» RECORDS FOR THIS TASK
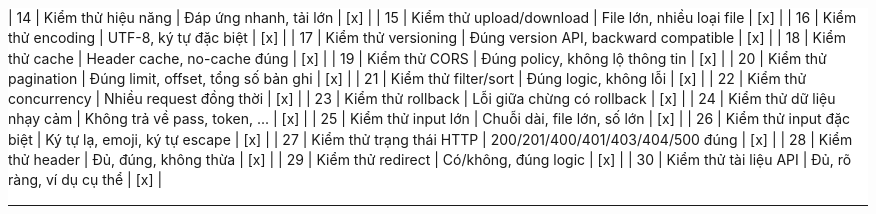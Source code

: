 | 14 | Kiểm thử hiệu năng | Đáp ứng nhanh, tải lớn | [x] |
| 15 | Kiểm thử upload/download | File lớn, nhiều loại file | [x] |
| 16 | Kiểm thử encoding | UTF-8, ký tự đặc biệt | [x] |
| 17 | Kiểm thử versioning | Đúng version API, backward compatible | [x] |
| 18 | Kiểm thử cache | Header cache, no-cache đúng | [x] |
| 19 | Kiểm thử CORS | Đúng policy, không lộ thông tin | [x] |
| 20 | Kiểm thử pagination | Đúng limit, offset, tổng số bản ghi | [x] |
| 21 | Kiểm thử filter/sort | Đúng logic, không lỗi | [x] |
| 22 | Kiểm thử concurrency | Nhiều request đồng thời | [x] |
| 23 | Kiểm thử rollback | Lỗi giữa chừng có rollback | [x] |
| 24 | Kiểm thử dữ liệu nhạy cảm | Không trả về pass, token, ... | [x] |
| 25 | Kiểm thử input lớn | Chuỗi dài, file lớn, số lớn | [x] |
| 26 | Kiểm thử input đặc biệt | Ký tự lạ, emoji, ký tự escape | [x] |
| 27 | Kiểm thử trạng thái HTTP | 200/201/400/401/403/404/500 đúng | [x] |
| 28 | Kiểm thử header | Đủ, đúng, không thừa | [x] |
| 29 | Kiểm thử redirect | Có/không, đúng logic | [x] |
| 30 | Kiểm thử tài liệu API | Đủ, rõ ràng, ví dụ cụ thể | [x] |

---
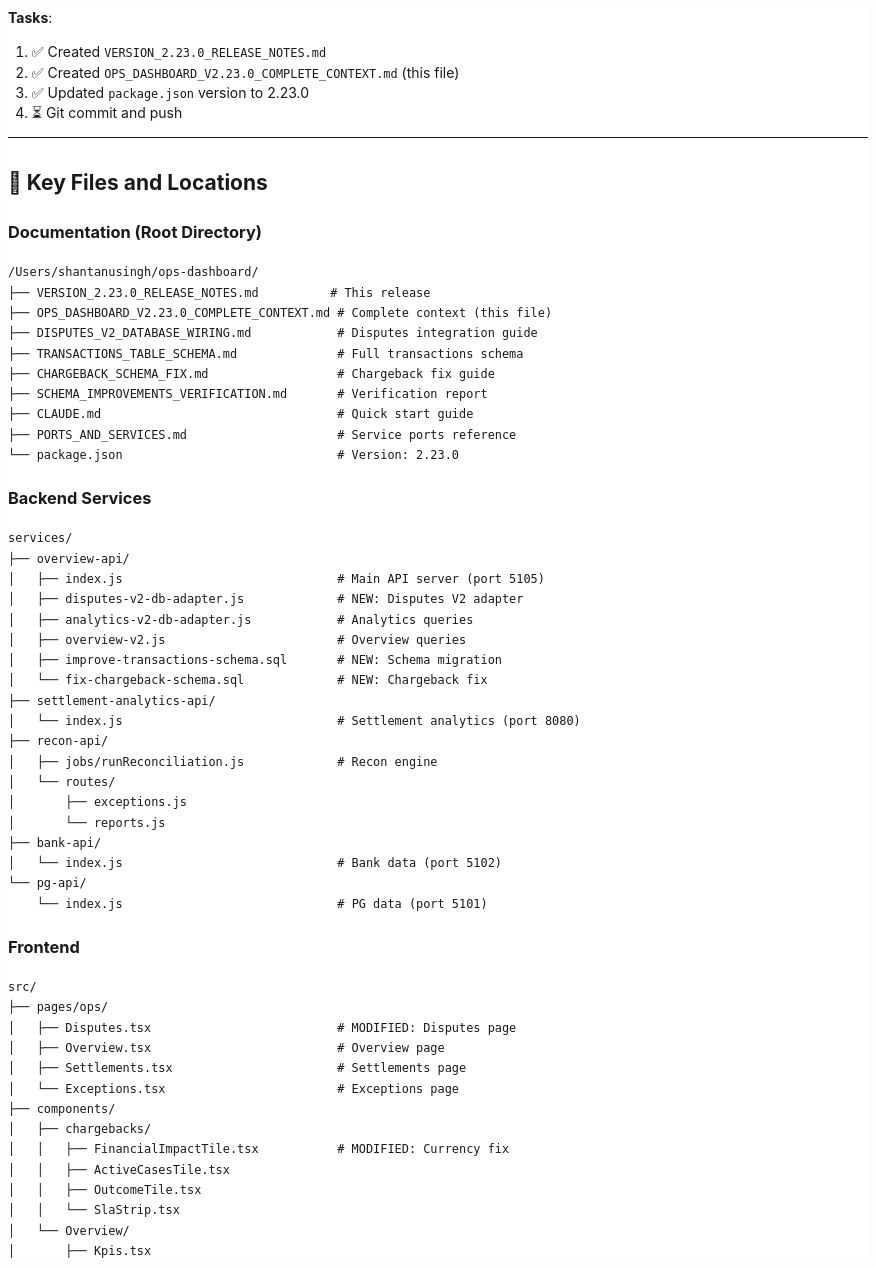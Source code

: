 **Tasks**:
1. ✅ Created `VERSION_2.23.0_RELEASE_NOTES.md`
2. ✅ Created `OPS_DASHBOARD_V2.23.0_COMPLETE_CONTEXT.md` (this file)
3. ✅ Updated `package.json` version to 2.23.0
4. ⏳ Git commit and push

---

## 📁 Key Files and Locations

### Documentation (Root Directory)
```
/Users/shantanusingh/ops-dashboard/
├── VERSION_2.23.0_RELEASE_NOTES.md          # This release
├── OPS_DASHBOARD_V2.23.0_COMPLETE_CONTEXT.md # Complete context (this file)
├── DISPUTES_V2_DATABASE_WIRING.md            # Disputes integration guide
├── TRANSACTIONS_TABLE_SCHEMA.md              # Full transactions schema
├── CHARGEBACK_SCHEMA_FIX.md                  # Chargeback fix guide
├── SCHEMA_IMPROVEMENTS_VERIFICATION.md       # Verification report
├── CLAUDE.md                                 # Quick start guide
├── PORTS_AND_SERVICES.md                     # Service ports reference
└── package.json                              # Version: 2.23.0
```

### Backend Services
```
services/
├── overview-api/
│   ├── index.js                              # Main API server (port 5105)
│   ├── disputes-v2-db-adapter.js             # NEW: Disputes V2 adapter
│   ├── analytics-v2-db-adapter.js            # Analytics queries
│   ├── overview-v2.js                        # Overview queries
│   ├── improve-transactions-schema.sql       # NEW: Schema migration
│   └── fix-chargeback-schema.sql             # NEW: Chargeback fix
├── settlement-analytics-api/
│   └── index.js                              # Settlement analytics (port 8080)
├── recon-api/
│   ├── jobs/runReconciliation.js             # Recon engine
│   └── routes/
│       ├── exceptions.js
│       └── reports.js
├── bank-api/
│   └── index.js                              # Bank data (port 5102)
└── pg-api/
    └── index.js                              # PG data (port 5101)
```

### Frontend
```
src/
├── pages/ops/
│   ├── Disputes.tsx                          # MODIFIED: Disputes page
│   ├── Overview.tsx                          # Overview page
│   ├── Settlements.tsx                       # Settlements page
│   └── Exceptions.tsx                        # Exceptions page
├── components/
│   ├── chargebacks/
│   │   ├── FinancialImpactTile.tsx           # MODIFIED: Currency fix
│   │   ├── ActiveCasesTile.tsx
│   │   ├── OutcomeTile.tsx
│   │   └── SlaStrip.tsx
│   └── Overview/
│       ├── Kpis.tsx
```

» HOW TO COMPLETE THIS TASK
Please repeat the records above exactly, omitting any pictures they contain.

» OUTPUT OF THE EXERCISE
Source code

: | 14 | Kiểm thử hiệu năng | Đáp ứng nhanh, tải lớn | [x] |
| 15 | Kiểm thử upload/download | File lớn, nhiều loại file | [x] |
| 16 | Kiểm thử encoding | UTF-8, ký tự đặc biệt | [x] |
| 17 | Kiểm thử versioning | Đúng version API, backward compatible | [x] |
| 18 | Kiểm thử cache | Header cache, no-cache đúng | [x] |
| 19 | Kiểm thử CORS | Đúng policy, không lộ thông tin | [x] |
| 20 | Kiểm thử pagination | Đúng limit, offset, tổng số bản ghi | [x] |
| 21 | Kiểm thử filter/sort | Đúng logic, không lỗi | [x] |
| 22 | Kiểm thử concurrency | Nhiều request đồng thời | [x] |
| 23 | Kiểm thử rollback | Lỗi giữa chừng có rollback | [x] |
| 24 | Kiểm thử dữ liệu nhạy cảm | Không trả về pass, token, ... | [x] |
| 25 | Kiểm thử input lớn | Chuỗi dài, file lớn, số lớn | [x] |
| 26 | Kiểm thử input đặc biệt | Ký tự lạ, emoji, ký tự escape | [x] |
| 27 | Kiểm thử trạng thái HTTP | 200/201/400/401/403/404/500 đúng | [x] |
| 28 | Kiểm thử header | Đủ, đúng, không thừa | [x] |
| 29 | Kiểm thử redirect | Có/không, đúng logic | [x] |
| 30 | Kiểm thử tài liệu API | Đủ, rõ ràng, ví dụ cụ thể | [x] |

---
Source code

: **Tasks**:
1. ✅ Created `VERSION_2.23.0_RELEASE_NOTES.md`
2. ✅ Created `OPS_DASHBOARD_V2.23.0_COMPLETE_CONTEXT.md` (this file)
3. ✅ Updated `package.json` version to 2.23.0
4. ⏳ Git commit and push

---

## 📁 Key Files and Locations

### Documentation (Root Directory)
```
/Users/shantanusingh/ops-dashboard/
├── VERSION_2.23.0_RELEASE_NOTES.md          # This release
├── OPS_DASHBOARD_V2.23.0_COMPLETE_CONTEXT.md # Complete context (this file)
├── DISPUTES_V2_DATABASE_WIRING.md            # Disputes integration guide
├── TRANSACTIONS_TABLE_SCHEMA.md              # Full transactions schema
├── CHARGEBACK_SCHEMA_FIX.md                  # Chargeback fix guide
├── SCHEMA_IMPROVEMENTS_VERIFICATION.md       # Verification report
├── CLAUDE.md                                 # Quick start guide
├── PORTS_AND_SERVICES.md                     # Service ports reference
└── package.json                              # Version: 2.23.0
```

### Backend Services
```
services/
├── overview-api/
│   ├── index.js                              # Main API server (port 5105)
│   ├── disputes-v2-db-adapter.js             # NEW: Disputes V2 adapter
│   ├── analytics-v2-db-adapter.js            # Analytics queries
│   ├── overview-v2.js                        # Overview queries
│   ├── improve-transactions-schema.sql       # NEW: Schema migration
│   └── fix-chargeback-schema.sql             # NEW: Chargeback fix
├── settlement-analytics-api/
│   └── index.js                              # Settlement analytics (port 8080)
├── recon-api/
│   ├── jobs/runReconciliation.js             # Recon engine
│   └── routes/
│       ├── exceptions.js
│       └── reports.js
├── bank-api/
│   └── index.js                              # Bank data (port 5102)
└── pg-api/
    └── index.js                              # PG data (port 5101)
```

### Frontend
```
src/
├── pages/ops/
│   ├── Disputes.tsx                          # MODIFIED: Disputes page
│   ├── Overview.tsx                          # Overview page
│   ├── Settlements.tsx                       # Settlements page
│   └── Exceptions.tsx                        # Exceptions page
├── components/
│   ├── chargebacks/
│   │   ├── FinancialImpactTile.tsx           # MODIFIED: Currency fix
│   │   ├── ActiveCasesTile.tsx
│   │   ├── OutcomeTile.tsx
│   │   └── SlaStrip.tsx
│   └── Overview/
│       ├── Kpis.tsx
```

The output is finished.